Posted: Tue Jun 10, 2003 8:47 am
by tonystark622
I'm trying to speed up a lookup and was thinking about reading the DB table into a hash file. The problem is that I'm using the "reference link with multi row result set" option on the ODBC stage that I'm currently using for this lookup stage. Is there a way to create a hash file to allow multiple rows with the same keys? If so, is there a way to get multiple rows back like I'm doing with the ODBC stage now?

I appreciate your help,
Tony

Posted: Tue Jun 10, 2003 9:00 am
by chulett
Since you can't have duplicates on a hash key, I would think you would need to define it to include enough columns to create (in essence) duplicates and then do the lookup on a subset of the key.

-craig

Posted: Tue Jun 10, 2003 9:08 am
by inter5566
Tony,
AFAIK you can only perform the multi-row lookup using an ODBC or a Universe stage for the reference source. We are planning on posing a question concerning this hash file functionality at our next users group. I have been experimenting with the multi-row lookup and can understand wanting to increase the performance three or four fold.
If you find out a way to resolve this, please let us all know.
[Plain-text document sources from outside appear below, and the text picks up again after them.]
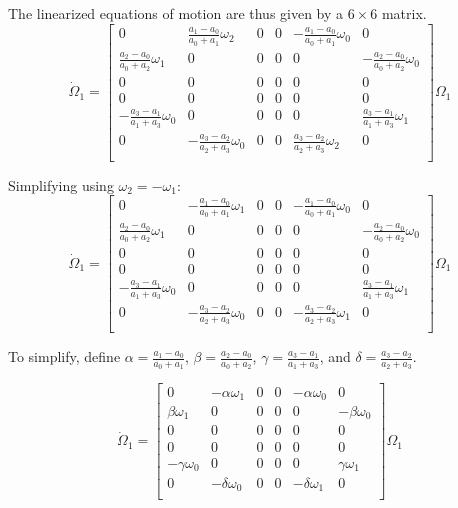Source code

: \documentclass{article}
\begin{document}
The linearized equations of motion are thus given by a \(6 \times 6\) matrix.
\[\dot\Omega_1 = \begin{bmatrix}
    0 & \frac{a_1 - a_0}{a_0 + a_1}\omega_2 & 0 & 0 & -\frac{a_1 - a_0}{a_0 + a_1}\omega_0 & 0 \\
    \frac{a_2 - a_0}{a_0 + a_2}\omega_1 & 0 & 0 & 0 & 0 & -\frac{a_2 - a_0}{a_0 + a_2}\omega_0 \\
    0 & 0 & 0 & 0 & 0 & 0 \\
    0 & 0 & 0 & 0 & 0 & 0 \\
    -\frac{a_3 - a_1}{a_1 + a_3}\omega_0 & 0 & 0 & 0 & 0 & \frac{a_3 - a_1}{a_1 + a_3}\omega_1 \\
    0 & -\frac{a_3 - a_2}{a_2 + a_3}\omega_0 & 0 & 0 & \frac{a_3 - a_2}{a_2 + a_3}\omega_2 & 0 \\
\end{bmatrix}\Omega_1\]

Simplifying using \(\omega_2 = -\omega_1\):
\[\dot\Omega_1 = \begin{bmatrix}
    0 & -\frac{a_1 - a_0}{a_0 + a_1}\omega_1 & 0 & 0 & -\frac{a_1 - a_0}{a_0 + a_1}\omega_0 & 0 \\
    \frac{a_2 - a_0}{a_0 + a_2}\omega_1 & 0 & 0 & 0 & 0 & -\frac{a_2 - a_0}{a_0 + a_2}\omega_0 \\
    0 & 0 & 0 & 0 & 0 & 0 \\
    0 & 0 & 0 & 0 & 0 & 0 \\
    -\frac{a_3 - a_1}{a_1 + a_3}\omega_0 & 0 & 0 & 0 & 0 & \frac{a_3 - a_1}{a_1 + a_3}\omega_1 \\
    0 & -\frac{a_3 - a_2}{a_2 + a_3}\omega_0 & 0 & 0 & -\frac{a_3 - a_2}{a_2 + a_3}\omega_1 & 0 \\
\end{bmatrix}\Omega_1\]

To simplify, define \(\alpha = \frac{a_1 - a_0}{a_0 + a_1}\), \(\beta = \frac{a_2 - a_0}{a_0 + a_2}\), \(\gamma = \frac{a_3 - a_1}{a_1 + a_3}\), and \(\delta = \frac{a_3 - a_2}{a_2 + a_3}\).

\[\dot\Omega_1 = \begin{bmatrix}
    0 & -\alpha\omega_1 & 0 & 0 & -\alpha\omega_0 & 0 \\
    \beta\omega_1 & 0 & 0 & 0 & 0 & -\beta\omega_0 \\
    0 & 0 & 0 & 0 & 0 & 0 \\
    0 & 0 & 0 & 0 & 0 & 0 \\
    -\gamma\omega_0 & 0 & 0 & 0 & 0 & \gamma\omega_1 \\
    0 & -\delta\omega_0 & 0 & 0 & -\delta\omega_1 & 0 \\
\end{bmatrix}\Omega_1\]
\end{document}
Posted: Tue Jun 10, 2003 3:42 pm
by tonystark622
Craig,
I thought that you had to use the whole key that that hash file was created with to access it on a lookup (from a hash file stage).

I recall some really screwy things happening when I inadvertently had the key defined one way one place and another way someplace else. It would still seem to me that I'm only going to get one row when doing the lookup through a hash file stage and specifiying a key that should return multiple rows from the hash file...

Hmmmm. Could you define it as a hash file to load it, the access it for lookup as a Universe stage... Then you could use the "reference link with multi row result set" from the Universe stage...

Just thinking out loud. Maybe it will jog someone's memory :)

Tony

Posted: Tue Jun 10, 2003 3:44 pm
by tonystark622
Steve,
I'll post an answer here if I come up with anything.

Tony

Posted: Tue Jun 10, 2003 4:10 pm
by chulett
Tony, I probably answered too quickly. Hash files do not allow the return of multirow record sets, as others have pointed out. You need to use the ODBC or Universe stages for that.

You don't use a Primary Key for a multirow reference lookup, you use a foreign key instead according to the docs. Search for 'multirow' in the Designer's Help and you'll see what I mean. It sounds like it's simply a matter of changing which columns you mark as keys in the lookup, but I'll bet there's more to it than that. [}:)] I would think you should create an index on the FK fields...

But I think you are on the right track.

-craig

Posted: Tue Jun 10, 2003 6:27 pm
by ray.wurlod
If you've created and populated the hashed file no problem. You can access it using a UV stage, and thereby search on secondary keys. Indexing those secondary keys will provide some performance boost. Note that, by accessing the hashed file through a UV stage, you lose all memory caching capability.

Ray Wurlod
Education and Consulting Services
ABN 57 092 448 518

Posted: Wed Jun 11, 2003 6:32 am
by tonystark622
Ray,
Will there be any benefit to doing this, then? I hadn't thought this all the way through. If I lose memory caching, then there probably isn't any benefit to doing it this way compared to just looking it up in the Oracle DB. Is this correct?

Thanks again for your help.

Tony

Posted: Wed Jun 11, 2003 5:44 pm
by ray.wurlod
The usual reason for doing it with a UV stage is to have something local, to avoid doing reference lookups across a network.
Therefore, if Oracle and DataStage server are on the same machine, what you say is correct (all else being equal, of course, for example indexing on the secondary key columns). Any difference will be negligible.